In 2006, the Stern report depicts the menacing future of world economic growth in the event that no action is taken against the rise of global temperature.

Ultimately, a rational use of fuels and power should enable to atmospheric concentration of CO2 to stabilize and the global rise in temperature to be no more than 2°C, determined as a threshold by the decision-makers of the world in 2009.

However, limiting global warming to 2°C means dividing world emissions in half, and French emissions in four, given the country’s level of industrialization. It is referred to as “factor 4”, a term mentioned for the first time during the plenary session of IPCC in February 2003 in Paris.
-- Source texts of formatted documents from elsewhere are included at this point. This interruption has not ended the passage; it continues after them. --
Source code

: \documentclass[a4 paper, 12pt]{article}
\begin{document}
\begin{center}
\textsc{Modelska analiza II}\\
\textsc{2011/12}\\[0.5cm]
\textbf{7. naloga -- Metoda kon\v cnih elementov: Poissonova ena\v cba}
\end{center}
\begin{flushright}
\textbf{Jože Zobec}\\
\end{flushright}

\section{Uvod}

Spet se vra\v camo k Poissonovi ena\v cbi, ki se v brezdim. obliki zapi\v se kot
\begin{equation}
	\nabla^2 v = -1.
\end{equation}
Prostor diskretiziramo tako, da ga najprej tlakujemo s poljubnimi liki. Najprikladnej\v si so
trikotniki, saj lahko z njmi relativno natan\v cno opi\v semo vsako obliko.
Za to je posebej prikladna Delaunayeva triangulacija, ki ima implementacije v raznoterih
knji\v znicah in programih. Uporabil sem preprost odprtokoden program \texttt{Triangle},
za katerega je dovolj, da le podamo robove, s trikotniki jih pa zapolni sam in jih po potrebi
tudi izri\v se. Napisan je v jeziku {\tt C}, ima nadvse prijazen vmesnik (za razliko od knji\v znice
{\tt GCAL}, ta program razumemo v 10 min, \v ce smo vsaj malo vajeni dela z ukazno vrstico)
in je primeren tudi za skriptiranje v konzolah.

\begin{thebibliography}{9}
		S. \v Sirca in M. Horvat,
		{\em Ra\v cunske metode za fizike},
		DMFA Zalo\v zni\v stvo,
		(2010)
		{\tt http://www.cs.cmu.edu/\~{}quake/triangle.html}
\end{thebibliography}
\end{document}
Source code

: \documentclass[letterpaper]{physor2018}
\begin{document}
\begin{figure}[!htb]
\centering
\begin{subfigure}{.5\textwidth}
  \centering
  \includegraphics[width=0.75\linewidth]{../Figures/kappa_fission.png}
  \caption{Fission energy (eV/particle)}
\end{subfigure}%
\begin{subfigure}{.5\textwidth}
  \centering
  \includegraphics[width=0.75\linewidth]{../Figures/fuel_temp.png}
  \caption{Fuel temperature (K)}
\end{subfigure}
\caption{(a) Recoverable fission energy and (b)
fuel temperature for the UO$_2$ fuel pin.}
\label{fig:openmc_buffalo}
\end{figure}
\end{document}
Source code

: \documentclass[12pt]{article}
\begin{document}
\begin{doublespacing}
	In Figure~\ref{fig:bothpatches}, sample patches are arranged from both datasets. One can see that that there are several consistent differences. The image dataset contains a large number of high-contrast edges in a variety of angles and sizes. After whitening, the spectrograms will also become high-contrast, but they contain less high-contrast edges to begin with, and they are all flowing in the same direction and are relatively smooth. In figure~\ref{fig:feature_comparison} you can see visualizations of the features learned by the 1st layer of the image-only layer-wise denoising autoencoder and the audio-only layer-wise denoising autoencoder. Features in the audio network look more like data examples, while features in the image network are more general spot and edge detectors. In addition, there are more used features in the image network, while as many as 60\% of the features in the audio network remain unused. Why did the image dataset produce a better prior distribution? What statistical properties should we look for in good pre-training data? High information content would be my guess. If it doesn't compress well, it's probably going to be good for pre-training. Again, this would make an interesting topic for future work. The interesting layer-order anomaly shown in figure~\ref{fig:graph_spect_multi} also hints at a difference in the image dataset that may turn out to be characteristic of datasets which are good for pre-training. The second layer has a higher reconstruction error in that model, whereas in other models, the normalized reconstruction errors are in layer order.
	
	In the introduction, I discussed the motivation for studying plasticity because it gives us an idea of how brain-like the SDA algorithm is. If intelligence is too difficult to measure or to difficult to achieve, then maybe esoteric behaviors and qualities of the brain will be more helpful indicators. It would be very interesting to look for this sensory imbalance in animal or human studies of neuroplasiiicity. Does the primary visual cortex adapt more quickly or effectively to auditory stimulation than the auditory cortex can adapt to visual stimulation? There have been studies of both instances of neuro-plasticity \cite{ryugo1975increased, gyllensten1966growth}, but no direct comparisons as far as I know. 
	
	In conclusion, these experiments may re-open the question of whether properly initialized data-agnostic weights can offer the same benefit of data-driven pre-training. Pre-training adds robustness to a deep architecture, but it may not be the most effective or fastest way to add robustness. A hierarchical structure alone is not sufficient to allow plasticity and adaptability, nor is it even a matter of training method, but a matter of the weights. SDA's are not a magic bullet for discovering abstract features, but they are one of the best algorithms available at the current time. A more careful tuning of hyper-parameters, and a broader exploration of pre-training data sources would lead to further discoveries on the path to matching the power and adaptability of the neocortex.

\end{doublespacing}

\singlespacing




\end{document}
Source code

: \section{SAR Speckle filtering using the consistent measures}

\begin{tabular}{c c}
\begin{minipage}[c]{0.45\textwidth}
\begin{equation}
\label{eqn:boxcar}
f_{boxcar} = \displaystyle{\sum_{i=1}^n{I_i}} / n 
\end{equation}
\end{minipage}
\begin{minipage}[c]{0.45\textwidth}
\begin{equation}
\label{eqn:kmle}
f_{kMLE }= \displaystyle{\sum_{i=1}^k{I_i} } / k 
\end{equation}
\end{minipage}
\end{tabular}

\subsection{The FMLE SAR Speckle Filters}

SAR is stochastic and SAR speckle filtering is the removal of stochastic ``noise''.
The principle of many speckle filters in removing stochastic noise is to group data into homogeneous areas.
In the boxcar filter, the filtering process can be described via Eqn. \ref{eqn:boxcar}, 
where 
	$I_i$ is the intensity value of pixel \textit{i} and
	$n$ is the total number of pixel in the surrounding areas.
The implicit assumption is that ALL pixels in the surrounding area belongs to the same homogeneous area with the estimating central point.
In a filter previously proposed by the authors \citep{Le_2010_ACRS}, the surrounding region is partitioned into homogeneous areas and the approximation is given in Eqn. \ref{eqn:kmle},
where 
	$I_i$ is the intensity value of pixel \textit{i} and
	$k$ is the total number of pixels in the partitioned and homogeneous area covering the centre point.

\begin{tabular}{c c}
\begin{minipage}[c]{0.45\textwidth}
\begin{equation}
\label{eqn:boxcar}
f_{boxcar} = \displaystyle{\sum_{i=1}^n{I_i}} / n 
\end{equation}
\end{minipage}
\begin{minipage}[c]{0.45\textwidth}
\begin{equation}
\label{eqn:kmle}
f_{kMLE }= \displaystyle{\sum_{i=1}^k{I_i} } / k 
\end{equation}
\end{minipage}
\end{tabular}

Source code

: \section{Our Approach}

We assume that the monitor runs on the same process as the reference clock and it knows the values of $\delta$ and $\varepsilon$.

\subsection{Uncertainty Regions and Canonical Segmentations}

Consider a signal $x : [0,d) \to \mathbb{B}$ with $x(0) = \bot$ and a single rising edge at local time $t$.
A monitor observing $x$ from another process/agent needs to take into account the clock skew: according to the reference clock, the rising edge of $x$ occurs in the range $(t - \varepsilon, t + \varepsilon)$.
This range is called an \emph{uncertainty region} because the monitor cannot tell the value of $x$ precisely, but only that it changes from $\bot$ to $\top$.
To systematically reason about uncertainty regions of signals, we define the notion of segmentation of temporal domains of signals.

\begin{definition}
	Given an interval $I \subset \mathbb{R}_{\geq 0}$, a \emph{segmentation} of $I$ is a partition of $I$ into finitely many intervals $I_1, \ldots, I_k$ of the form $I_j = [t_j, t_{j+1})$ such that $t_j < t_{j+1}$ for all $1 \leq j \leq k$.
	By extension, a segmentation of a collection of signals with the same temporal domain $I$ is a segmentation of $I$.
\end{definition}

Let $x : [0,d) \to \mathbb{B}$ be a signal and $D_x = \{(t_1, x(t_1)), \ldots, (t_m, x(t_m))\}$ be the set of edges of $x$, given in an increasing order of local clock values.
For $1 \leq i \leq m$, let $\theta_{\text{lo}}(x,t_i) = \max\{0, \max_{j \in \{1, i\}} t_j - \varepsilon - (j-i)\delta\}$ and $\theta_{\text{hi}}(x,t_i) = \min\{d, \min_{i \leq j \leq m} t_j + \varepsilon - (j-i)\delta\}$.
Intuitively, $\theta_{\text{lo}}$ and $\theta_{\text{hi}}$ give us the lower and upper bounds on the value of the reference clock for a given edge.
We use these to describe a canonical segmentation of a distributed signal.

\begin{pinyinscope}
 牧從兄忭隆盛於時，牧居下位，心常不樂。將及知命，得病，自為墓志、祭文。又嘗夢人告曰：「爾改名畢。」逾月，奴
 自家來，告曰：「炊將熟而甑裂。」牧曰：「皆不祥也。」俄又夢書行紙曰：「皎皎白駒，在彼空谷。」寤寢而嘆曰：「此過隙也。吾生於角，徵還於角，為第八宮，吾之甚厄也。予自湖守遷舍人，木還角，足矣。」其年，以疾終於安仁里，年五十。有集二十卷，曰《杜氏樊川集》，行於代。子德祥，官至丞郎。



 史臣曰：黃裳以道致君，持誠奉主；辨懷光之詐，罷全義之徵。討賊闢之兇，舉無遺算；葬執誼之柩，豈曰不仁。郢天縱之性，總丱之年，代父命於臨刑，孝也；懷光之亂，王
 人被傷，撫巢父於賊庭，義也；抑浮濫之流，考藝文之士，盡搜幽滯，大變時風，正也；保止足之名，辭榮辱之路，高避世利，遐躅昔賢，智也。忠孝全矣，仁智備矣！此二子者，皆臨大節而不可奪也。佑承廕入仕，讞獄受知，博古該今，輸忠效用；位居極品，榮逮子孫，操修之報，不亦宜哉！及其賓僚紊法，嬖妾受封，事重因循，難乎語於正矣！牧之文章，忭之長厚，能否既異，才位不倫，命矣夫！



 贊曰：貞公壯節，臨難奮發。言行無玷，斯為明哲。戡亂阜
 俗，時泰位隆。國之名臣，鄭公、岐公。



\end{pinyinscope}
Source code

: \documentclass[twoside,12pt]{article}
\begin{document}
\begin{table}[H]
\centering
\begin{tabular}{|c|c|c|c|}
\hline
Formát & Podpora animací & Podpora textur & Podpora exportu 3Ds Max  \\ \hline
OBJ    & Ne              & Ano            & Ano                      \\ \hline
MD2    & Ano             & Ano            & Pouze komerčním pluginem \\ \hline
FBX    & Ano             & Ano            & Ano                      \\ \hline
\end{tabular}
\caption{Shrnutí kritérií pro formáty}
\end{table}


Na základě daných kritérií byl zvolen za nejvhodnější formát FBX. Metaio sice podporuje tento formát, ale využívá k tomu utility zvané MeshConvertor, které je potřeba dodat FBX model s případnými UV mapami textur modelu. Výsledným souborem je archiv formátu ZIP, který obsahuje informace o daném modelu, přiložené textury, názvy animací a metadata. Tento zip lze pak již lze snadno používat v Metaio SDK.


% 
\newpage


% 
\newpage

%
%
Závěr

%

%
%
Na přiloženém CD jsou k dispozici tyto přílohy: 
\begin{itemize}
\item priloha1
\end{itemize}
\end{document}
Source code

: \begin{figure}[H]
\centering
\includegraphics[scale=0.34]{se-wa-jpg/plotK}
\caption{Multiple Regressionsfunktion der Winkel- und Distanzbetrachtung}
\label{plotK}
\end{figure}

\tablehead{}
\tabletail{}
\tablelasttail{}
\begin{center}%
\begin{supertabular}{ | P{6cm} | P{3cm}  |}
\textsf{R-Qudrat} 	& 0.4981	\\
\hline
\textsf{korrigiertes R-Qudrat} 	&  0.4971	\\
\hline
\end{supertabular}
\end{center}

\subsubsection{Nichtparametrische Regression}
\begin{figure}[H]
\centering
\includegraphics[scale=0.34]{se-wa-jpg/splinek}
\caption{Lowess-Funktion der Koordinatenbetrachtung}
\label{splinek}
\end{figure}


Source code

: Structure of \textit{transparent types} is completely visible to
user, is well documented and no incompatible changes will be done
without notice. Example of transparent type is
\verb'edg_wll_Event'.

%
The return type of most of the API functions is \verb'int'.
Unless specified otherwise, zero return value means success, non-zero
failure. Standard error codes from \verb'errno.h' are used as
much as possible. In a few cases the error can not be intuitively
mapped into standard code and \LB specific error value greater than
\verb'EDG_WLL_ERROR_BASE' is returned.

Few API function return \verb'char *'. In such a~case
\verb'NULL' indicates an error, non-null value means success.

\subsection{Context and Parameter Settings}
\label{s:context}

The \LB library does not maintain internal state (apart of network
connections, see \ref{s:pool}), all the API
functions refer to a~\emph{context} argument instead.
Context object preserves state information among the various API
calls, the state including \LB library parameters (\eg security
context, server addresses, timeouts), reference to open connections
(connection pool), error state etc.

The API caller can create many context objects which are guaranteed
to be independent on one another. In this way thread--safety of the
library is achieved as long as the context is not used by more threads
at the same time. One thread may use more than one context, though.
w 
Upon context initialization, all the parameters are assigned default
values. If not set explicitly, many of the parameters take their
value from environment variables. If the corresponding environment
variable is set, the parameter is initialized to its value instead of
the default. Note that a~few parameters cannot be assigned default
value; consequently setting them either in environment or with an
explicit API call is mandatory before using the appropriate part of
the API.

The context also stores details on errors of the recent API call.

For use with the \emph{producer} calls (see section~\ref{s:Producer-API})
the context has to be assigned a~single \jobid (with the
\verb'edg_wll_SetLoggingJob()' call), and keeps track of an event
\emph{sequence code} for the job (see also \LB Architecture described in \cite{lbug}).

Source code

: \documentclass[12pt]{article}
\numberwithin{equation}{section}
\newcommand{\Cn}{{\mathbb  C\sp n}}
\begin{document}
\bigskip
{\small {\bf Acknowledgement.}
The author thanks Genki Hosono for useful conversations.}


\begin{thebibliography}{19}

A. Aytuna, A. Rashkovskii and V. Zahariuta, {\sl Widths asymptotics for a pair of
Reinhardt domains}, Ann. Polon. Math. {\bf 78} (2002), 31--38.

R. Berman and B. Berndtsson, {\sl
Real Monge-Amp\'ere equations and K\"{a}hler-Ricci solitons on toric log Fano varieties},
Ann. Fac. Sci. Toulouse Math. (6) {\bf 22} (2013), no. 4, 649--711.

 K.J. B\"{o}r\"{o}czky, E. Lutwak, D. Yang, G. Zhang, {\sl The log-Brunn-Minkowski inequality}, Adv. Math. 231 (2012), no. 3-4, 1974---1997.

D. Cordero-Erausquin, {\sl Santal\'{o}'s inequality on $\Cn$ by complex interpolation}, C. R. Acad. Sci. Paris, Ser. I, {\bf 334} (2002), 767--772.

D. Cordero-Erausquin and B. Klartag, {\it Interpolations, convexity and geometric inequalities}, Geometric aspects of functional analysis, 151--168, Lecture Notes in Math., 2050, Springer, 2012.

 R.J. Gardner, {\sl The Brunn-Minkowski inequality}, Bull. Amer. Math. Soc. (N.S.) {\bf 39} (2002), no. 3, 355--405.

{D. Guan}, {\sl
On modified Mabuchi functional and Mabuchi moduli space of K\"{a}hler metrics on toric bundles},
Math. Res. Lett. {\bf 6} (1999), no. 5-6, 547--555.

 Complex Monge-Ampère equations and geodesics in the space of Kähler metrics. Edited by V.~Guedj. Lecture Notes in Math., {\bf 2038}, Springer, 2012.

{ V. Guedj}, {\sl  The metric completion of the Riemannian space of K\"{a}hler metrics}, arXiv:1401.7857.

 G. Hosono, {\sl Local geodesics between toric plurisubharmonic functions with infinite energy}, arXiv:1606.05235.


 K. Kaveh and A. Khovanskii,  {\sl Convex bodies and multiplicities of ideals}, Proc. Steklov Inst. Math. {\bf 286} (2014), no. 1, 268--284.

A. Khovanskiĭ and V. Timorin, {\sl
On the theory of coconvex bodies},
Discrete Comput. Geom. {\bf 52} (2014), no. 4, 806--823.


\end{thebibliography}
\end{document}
In order to achieve this target, a combination of several coherent measures is needed to reduce CO2 emissions throughout all emitting sectors: agriculture and fishing, power plants, heavy industries, residential and service sector buildings, transportation and land use. This challenge calls for a strong international mobilization for action and exploration of all possible routes to mitigation.

Full-scale mobilization

Governments around the world have recently become aware of the economic, social and political consequences of climate change

Enforced on February 16th 2005, the Kyoto protocol planned a 5.2% reduction of GHG emissions in 2012 compared to 1990.

This protocol is a starting point for other actions and commitments: the Europeans promised to reduce GHG emissions by 20% by 2020 with the “energy-climate” package. At that time, the major emitters (the United States and China) did not wish to mobilize with the other countries. However they eventually agreed to start reducing their GHG emissions until ratification of a new treaty expected in 2020 (the obligations imposed by the Kyoto protocol expire in 2012).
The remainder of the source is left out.